▶ _What the task requires_
Print the data that follows word for word, leaving out any picture.

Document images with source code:

--*--

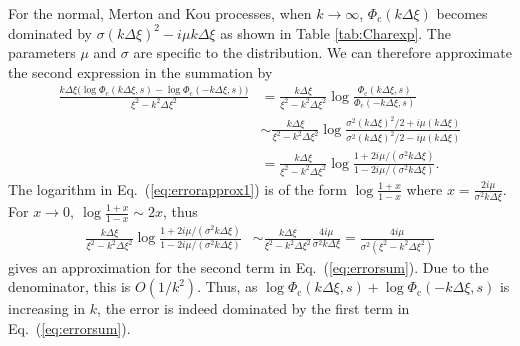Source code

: \documentclass[11pt,a4paper]{article}
\begin{document}
For the normal, Merton and Kou processes, when $k\rightarrow\infty$, $\Phi_\mathrm{c}(k\Delta\xi)$ becomes dominated by $\sigma(k\Delta\xi)^2-i\mu k\Delta\xi$ as shown in Table \ref{tab:Charexp}. The parameters $\mu$ and $\sigma$ are specific to the distribution. We can therefore approximate the second expression in the summation by
\begin{align}
\frac{k\Delta\xi \big(\log \Phi_{\mathrm{c}}(k\Delta\xi,s)-\log \Phi_{\mathrm{c}}(-k\Delta\xi,s)\big)}{\xi^2 -k^2 \Delta\xi^2}
&= \frac{k\Delta\xi}{\xi^2 -k^2 \Delta\xi^2} \log \frac{\Phi_{\mathrm{c}}(k\Delta\xi,s)}{\Phi_{\mathrm{c}}(-k\Delta\xi,s)}\nonumber\\
&\sim\frac{k\Delta\xi}{{\xi^2-k^2 \Delta\xi^2}}\log\frac{\sigma^2(k\Delta\xi)^2/2+i\mu(k\Delta\xi)}{\sigma^2(k\Delta\xi)^2/2 -i\mu(k\Delta\xi)}\nonumber\\
&= \frac{k\Delta\xi}{{\xi^2-k^2 \Delta\xi^2}}\log\frac{1+2i\mu/(\sigma^2 k\Delta\xi)}{1-2i\mu/(\sigma^2 k\Delta\xi)}.\label{eq:errorapprox1}
\end{align}
The logarithm in Eq.~(\ref{eq:errorapprox1}) is of the form $\log\frac{1+x}{1-x}$ where $x=\frac{2i\mu}{\sigma^2k\Delta \xi}$. For $x\rightarrow0,\ \log\frac{1+x}{1-x}\sim2x$, thus %
\begin{align}
\frac{k\Delta\xi}{{\xi^{2}-k^{2} \Delta\xi ^{2}}}\log\frac{1+2i\mu/(\sigma^2 k\Delta\xi)}{1-2i\mu/(\sigma^2 k\Delta\xi)}&\sim\frac{k\Delta\xi}{{\xi^{2}-k^{2} \Delta\xi ^{2}}}\frac{4i\mu}{\sigma^2k\Delta \xi}=\frac{4i\mu}{\sigma^2({\xi^{2}-k^{2} \Delta\xi ^{2}})}
\end{align}
gives an approximation for the second term in Eq.~(\ref{eq:errorsum}). Due to the denominator, this is $O(1/k^2)$. Thus, as $\log \Phi_{\mathrm{c}}(k\Delta\xi,s)\!+\!\log \Phi_{\mathrm{c}}(-k\Delta\xi,s)$ is increasing in $k$, the error is indeed dominated by the first term in Eq.~(\ref{eq:errorsum}).
\end{document}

--*--

▶ _The answer_
Source code

: \documentclass[11pt,a4paper]{article}
\begin{document}
For the normal, Merton and Kou processes, when $k\rightarrow\infty$, $\Phi_\mathrm{c}(k\Delta\xi)$ becomes dominated by $\sigma(k\Delta\xi)^2-i\mu k\Delta\xi$ as shown in Table \ref{tab:Charexp}. The parameters $\mu$ and $\sigma$ are specific to the distribution. We can therefore approximate the second expression in the summation by
\begin{align}
\frac{k\Delta\xi \big(\log \Phi_{\mathrm{c}}(k\Delta\xi,s)-\log \Phi_{\mathrm{c}}(-k\Delta\xi,s)\big)}{\xi^2 -k^2 \Delta\xi^2}
&= \frac{k\Delta\xi}{\xi^2 -k^2 \Delta\xi^2} \log \frac{\Phi_{\mathrm{c}}(k\Delta\xi,s)}{\Phi_{\mathrm{c}}(-k\Delta\xi,s)}\nonumber\\
&\sim\frac{k\Delta\xi}{{\xi^2-k^2 \Delta\xi^2}}\log\frac{\sigma^2(k\Delta\xi)^2/2+i\mu(k\Delta\xi)}{\sigma^2(k\Delta\xi)^2/2 -i\mu(k\Delta\xi)}\nonumber\\
&= \frac{k\Delta\xi}{{\xi^2-k^2 \Delta\xi^2}}\log\frac{1+2i\mu/(\sigma^2 k\Delta\xi)}{1-2i\mu/(\sigma^2 k\Delta\xi)}.\label{eq:errorapprox1}
\end{align}
The logarithm in Eq.~(\ref{eq:errorapprox1}) is of the form $\log\frac{1+x}{1-x}$ where $x=\frac{2i\mu}{\sigma^2k\Delta \xi}$. For $x\rightarrow0,\ \log\frac{1+x}{1-x}\sim2x$, thus %
\begin{align}
\frac{k\Delta\xi}{{\xi^{2}-k^{2} \Delta\xi ^{2}}}\log\frac{1+2i\mu/(\sigma^2 k\Delta\xi)}{1-2i\mu/(\sigma^2 k\Delta\xi)}&\sim\frac{k\Delta\xi}{{\xi^{2}-k^{2} \Delta\xi ^{2}}}\frac{4i\mu}{\sigma^2k\Delta \xi}=\frac{4i\mu}{\sigma^2({\xi^{2}-k^{2} \Delta\xi ^{2}})}
\end{align}
gives an approximation for the second term in Eq.~(\ref{eq:errorsum}). Due to the denominator, this is $O(1/k^2)$. Thus, as $\log \Phi_{\mathrm{c}}(k\Delta\xi,s)\!+\!\log \Phi_{\mathrm{c}}(-k\Delta\xi,s)$ is increasing in $k$, the error is indeed dominated by the first term in Eq.~(\ref{eq:errorsum}).
\end{document}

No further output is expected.